OS BENVINDOS E OS MALVINDOS
Makinleymenino 2001
Acordei entusiasmado, ouvindo os pardais me estimulando a abrir a janela. Abrindo-a vi o magnífico sol dando-me um bom dia e uma suave brisa soprando-me o rosto. Ao contrário de ver as flores e o cheiro dos jasmins dos campos, o mugir das vacas sendo ordenhadas, o bramir das maritacas alegres voando em bandos sobre os ipês amarelos e os ruídos dos pica-paus nos trocos das árvores, via os carros circulando nas ruas carregando o ar do cheiro de monóxido de carbono seguidos dos ônibus, juntos apinhando os sons de suas máquinas que ecoavam nas paredes dos colossais edifícios associado-se aos ruídos das pessoas conversando alto como se estivessem no estádio de futebol torcendo pelo seu time.
Naquela manhã, meu estado de espírito estava centrado em regularizar o meu veículo recém adquirido. Sabia da penúria de ficar na fila de carros ao sol, era árduo. Descobrir onde começava a fila não exigia esforço, difícil era estar inerte naquela devassidão e ver as obscuridades daquele sistema que favorece os bem vindos desta vida. Depois de duas horas na fila somente para vistoria do veículo, deveria pegar uma senha para confeccionar o documento de circulação, outra fila de duas horas, enfrentando mais 100 pessoas a minha frente.
Antes vi na fila, o controlador do acesso aos carros atender seu celular e logo depois indagar a outro controlador:
- O bem vindo, está chegando!
- Arrume um lugar ai para ele.
Sem tardança, chega o senhor bem vindo que se identifica.

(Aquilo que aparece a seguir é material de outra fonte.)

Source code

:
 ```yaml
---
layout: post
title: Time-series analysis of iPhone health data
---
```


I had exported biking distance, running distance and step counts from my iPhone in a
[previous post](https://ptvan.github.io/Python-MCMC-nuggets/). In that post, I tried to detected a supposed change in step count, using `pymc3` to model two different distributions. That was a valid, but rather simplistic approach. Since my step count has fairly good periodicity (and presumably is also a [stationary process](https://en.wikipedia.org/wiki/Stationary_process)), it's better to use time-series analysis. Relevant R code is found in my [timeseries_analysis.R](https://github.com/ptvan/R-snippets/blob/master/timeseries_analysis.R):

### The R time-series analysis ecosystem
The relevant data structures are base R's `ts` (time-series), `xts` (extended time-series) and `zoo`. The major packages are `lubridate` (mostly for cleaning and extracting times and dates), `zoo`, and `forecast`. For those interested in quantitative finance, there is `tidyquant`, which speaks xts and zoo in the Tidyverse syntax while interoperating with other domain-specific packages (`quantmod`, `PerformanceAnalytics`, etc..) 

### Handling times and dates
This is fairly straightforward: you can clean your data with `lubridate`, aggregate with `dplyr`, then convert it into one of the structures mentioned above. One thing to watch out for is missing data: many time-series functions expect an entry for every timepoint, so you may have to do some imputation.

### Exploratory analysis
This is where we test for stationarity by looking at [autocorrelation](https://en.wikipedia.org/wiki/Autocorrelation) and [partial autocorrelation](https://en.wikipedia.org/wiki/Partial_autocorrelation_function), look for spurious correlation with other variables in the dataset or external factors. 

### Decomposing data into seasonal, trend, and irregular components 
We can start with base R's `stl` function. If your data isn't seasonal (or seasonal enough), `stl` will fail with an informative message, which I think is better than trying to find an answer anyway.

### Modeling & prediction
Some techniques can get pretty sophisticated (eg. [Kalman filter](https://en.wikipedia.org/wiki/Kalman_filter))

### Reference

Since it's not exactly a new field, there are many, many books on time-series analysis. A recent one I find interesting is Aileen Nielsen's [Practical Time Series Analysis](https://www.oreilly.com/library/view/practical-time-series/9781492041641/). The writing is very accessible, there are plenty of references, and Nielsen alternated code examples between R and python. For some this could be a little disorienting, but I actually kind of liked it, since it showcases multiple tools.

O controlador amável e cheio de seda o recebe parecendo amigos de infância:
- Senhor bem vindo, saudações! Já preparei tudo aqui pode ir entrando com seu veículo por ali, enquanto é feita a vistoria do carro poderá ir regularizando o seu documento lá na seção de despacho que estão aguardando-lhe.
Então ao espanto, indignado conjecturava porque teria que acordar cedo me molestar com os ruídos dos carros, encarar o trânsito, respirar monóxido de carbono, acatar aquela fila indiana de veículos e abster-me do almoço em família para fazer parte de um sistema imoral onde ainda prevalece a influência dos “bem vindos” que alcançam privilégios estragando a ordem das políticas sociais, dissimulando o desaparecimento da autoridade pública. Hoje as classes mais desfavorecidas acreditam que a lei é para juízes, advogados e autoridades, e que a cadeia é para negros e ladrões de galinha, os mal vindos desta vida. Imaginei-me nesse meio dos mal vindos onde a regra vale somente para poucos, nós mesmos.
Ainda na fila, via o tal bem vindo saindo sorridente e feliz da vida no carro aferido pelo sistema que pagamos à custa dos nossos suados impostos. O que nos sobra? Somente o acalento dos nossos versos e um pouco do verde dos campos, seus floridos jasmins, o mugir dos bois e as maritacas alvoroçadas esvoaçando sobre os ipês amarelos. Nada mal para um mal vindo!